[EXERCISE DATA]
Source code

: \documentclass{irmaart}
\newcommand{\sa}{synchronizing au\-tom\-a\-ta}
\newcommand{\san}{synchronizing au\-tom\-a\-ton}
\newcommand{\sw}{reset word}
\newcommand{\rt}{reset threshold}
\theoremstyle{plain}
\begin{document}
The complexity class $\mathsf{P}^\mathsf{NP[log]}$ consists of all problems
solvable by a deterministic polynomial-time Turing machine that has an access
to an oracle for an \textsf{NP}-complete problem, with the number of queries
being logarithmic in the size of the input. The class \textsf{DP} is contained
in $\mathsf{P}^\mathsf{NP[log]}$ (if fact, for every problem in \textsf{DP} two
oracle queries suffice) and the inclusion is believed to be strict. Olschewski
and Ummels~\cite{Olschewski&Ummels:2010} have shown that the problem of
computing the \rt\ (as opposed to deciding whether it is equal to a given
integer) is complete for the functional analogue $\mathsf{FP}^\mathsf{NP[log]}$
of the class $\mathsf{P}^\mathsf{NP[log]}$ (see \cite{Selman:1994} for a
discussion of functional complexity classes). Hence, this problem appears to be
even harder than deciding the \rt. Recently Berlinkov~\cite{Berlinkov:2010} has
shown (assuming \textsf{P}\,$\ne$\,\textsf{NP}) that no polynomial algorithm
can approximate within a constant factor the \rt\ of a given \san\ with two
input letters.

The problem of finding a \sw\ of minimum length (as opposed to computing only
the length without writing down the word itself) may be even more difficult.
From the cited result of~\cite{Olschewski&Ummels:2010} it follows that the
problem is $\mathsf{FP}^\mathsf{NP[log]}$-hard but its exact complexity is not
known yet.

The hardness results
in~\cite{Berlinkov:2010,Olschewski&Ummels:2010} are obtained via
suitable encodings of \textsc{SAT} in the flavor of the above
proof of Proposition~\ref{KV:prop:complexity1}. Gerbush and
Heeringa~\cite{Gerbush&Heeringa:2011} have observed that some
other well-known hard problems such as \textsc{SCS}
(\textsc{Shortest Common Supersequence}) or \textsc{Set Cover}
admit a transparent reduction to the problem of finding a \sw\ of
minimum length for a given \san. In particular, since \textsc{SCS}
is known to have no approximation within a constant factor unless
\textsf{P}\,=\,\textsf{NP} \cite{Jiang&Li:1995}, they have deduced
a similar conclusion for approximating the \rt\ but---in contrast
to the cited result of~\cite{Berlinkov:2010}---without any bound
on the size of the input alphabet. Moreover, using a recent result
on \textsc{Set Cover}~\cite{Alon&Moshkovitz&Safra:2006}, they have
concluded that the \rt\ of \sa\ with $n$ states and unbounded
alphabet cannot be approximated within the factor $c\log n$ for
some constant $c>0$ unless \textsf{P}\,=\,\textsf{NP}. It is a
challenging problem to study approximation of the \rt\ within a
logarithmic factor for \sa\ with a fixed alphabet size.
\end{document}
[/EXERCISE DATA]
Look above for the line with "of the class"; retype exactly that line, every line after it up to the line with "concluded that the", and that line too, nothing else.

of the class $\mathsf{P}^\mathsf{NP[log]}$ (see \cite{Selman:1994} for a
discussion of functional complexity classes). Hence, this problem appears to be
even harder than deciding the \rt. Recently Berlinkov~\cite{Berlinkov:2010} has
shown (assuming \textsf{P}\,$\ne$\,\textsf{NP}) that no polynomial algorithm
can approximate within a constant factor the \rt\ of a given \san\ with two
input letters.

The problem of finding a \sw\ of minimum length (as opposed to computing only
the length without writing down the word itself) may be even more difficult.
From the cited result of~\cite{Olschewski&Ummels:2010} it follows that the
problem is $\mathsf{FP}^\mathsf{NP[log]}$-hard but its exact complexity is not
known yet.

The hardness results
in~\cite{Berlinkov:2010,Olschewski&Ummels:2010} are obtained via
suitable encodings of \textsc{SAT} in the flavor of the above
proof of Proposition~\ref{KV:prop:complexity1}. Gerbush and
Heeringa~\cite{Gerbush&Heeringa:2011} have observed that some
other well-known hard problems such as \textsc{SCS}
(\textsc{Shortest Common Supersequence}) or \textsc{Set Cover}
admit a transparent reduction to the problem of finding a \sw\ of
minimum length for a given \san. In particular, since \textsc{SCS}
is known to have no approximation within a constant factor unless
\textsf{P}\,=\,\textsf{NP} \cite{Jiang&Li:1995}, they have deduced
a similar conclusion for approximating the \rt\ but---in contrast
to the cited result of~\cite{Berlinkov:2010}---without any bound
on the size of the input alphabet. Moreover, using a recent result
on \textsc{Set Cover}~\cite{Alon&Moshkovitz&Safra:2006}, they have
concluded that the \rt\ of \sa\ with $n$ states and unbounded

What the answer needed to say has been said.